Any helps will be highly appreciated. I'm stuck with this problem on exporting from the dbf into R for long enough, searched everything I could and desperately looking for a simple solution on how to import large dbf to my R environment without any bugs.
(In R: Checked whether have problems with imported file and indeed most of columns have much longer nchars than there should be, while the number of rows halved. Read the db with read.csv("file.csv", quote="") -> didn't help. Reading with data.table::fread() returns error
Expected sep (',') but '0' ends field 88 on line 77980:
But according to verbose=T this function reads right number of rows (read.csv imports only about 1,5 mln rows)

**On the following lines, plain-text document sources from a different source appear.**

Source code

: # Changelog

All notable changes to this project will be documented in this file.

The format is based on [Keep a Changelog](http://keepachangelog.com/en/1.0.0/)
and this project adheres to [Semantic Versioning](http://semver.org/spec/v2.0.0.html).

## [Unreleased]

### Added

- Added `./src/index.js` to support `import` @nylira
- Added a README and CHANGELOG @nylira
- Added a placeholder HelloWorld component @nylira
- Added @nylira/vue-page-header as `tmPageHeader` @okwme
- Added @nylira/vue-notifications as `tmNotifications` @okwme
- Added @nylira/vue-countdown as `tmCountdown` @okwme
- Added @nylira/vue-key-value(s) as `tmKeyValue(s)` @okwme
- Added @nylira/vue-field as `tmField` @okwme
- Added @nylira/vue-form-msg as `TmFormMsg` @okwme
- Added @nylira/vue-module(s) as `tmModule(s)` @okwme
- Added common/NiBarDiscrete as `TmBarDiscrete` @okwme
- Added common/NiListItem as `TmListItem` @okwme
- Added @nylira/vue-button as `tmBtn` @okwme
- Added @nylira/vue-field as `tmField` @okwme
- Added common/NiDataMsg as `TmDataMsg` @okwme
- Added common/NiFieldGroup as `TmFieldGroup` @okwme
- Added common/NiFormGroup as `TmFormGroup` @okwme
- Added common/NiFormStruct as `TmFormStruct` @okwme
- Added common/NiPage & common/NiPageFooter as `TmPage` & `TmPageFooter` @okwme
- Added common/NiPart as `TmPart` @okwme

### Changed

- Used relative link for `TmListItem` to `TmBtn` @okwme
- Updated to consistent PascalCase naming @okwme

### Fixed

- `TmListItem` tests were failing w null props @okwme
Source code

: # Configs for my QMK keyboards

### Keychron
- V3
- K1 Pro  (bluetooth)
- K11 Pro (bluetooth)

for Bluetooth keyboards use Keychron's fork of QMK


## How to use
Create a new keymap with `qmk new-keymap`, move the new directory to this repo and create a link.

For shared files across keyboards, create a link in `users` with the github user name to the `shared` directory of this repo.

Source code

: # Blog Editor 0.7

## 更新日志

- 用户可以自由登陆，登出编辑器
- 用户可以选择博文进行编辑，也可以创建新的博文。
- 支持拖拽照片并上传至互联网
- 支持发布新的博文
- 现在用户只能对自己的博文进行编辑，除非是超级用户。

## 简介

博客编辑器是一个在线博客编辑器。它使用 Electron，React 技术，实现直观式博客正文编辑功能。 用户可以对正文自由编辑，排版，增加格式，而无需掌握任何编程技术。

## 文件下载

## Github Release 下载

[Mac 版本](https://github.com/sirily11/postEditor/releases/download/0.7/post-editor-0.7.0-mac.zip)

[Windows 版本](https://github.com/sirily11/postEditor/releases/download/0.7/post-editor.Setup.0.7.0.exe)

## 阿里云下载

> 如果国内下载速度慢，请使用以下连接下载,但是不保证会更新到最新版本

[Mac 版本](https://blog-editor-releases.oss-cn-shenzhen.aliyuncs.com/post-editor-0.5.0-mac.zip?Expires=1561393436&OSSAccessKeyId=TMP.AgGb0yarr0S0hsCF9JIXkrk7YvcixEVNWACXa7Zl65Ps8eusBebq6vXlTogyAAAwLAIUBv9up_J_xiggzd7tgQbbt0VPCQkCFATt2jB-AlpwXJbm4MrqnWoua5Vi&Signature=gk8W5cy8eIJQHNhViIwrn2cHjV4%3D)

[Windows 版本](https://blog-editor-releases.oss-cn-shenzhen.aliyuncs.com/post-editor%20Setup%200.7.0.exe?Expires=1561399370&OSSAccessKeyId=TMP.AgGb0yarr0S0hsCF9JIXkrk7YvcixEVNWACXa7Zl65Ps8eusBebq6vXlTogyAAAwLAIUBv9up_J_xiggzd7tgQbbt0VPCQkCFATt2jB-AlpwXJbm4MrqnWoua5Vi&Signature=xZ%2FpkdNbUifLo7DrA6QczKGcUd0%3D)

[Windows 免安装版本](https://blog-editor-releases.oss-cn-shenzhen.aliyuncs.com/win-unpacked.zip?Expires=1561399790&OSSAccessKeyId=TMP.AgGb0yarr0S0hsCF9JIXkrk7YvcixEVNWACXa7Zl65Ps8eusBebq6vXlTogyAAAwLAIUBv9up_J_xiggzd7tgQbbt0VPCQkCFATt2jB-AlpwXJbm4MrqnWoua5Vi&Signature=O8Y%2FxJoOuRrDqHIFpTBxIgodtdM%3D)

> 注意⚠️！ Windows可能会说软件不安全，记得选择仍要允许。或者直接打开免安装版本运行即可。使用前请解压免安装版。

Count of eol after first data row: 2811729 Subtracted 1 for last eol
and any trailing empty lines, leaving 2811728 data rows
When exporting to TYPE DELIMITED You have some control on the VFP side as to how the export formats the output file.
To change the field separator from quotes to say a pipe character you can do:
copy to myfile.csv type delimited with "|"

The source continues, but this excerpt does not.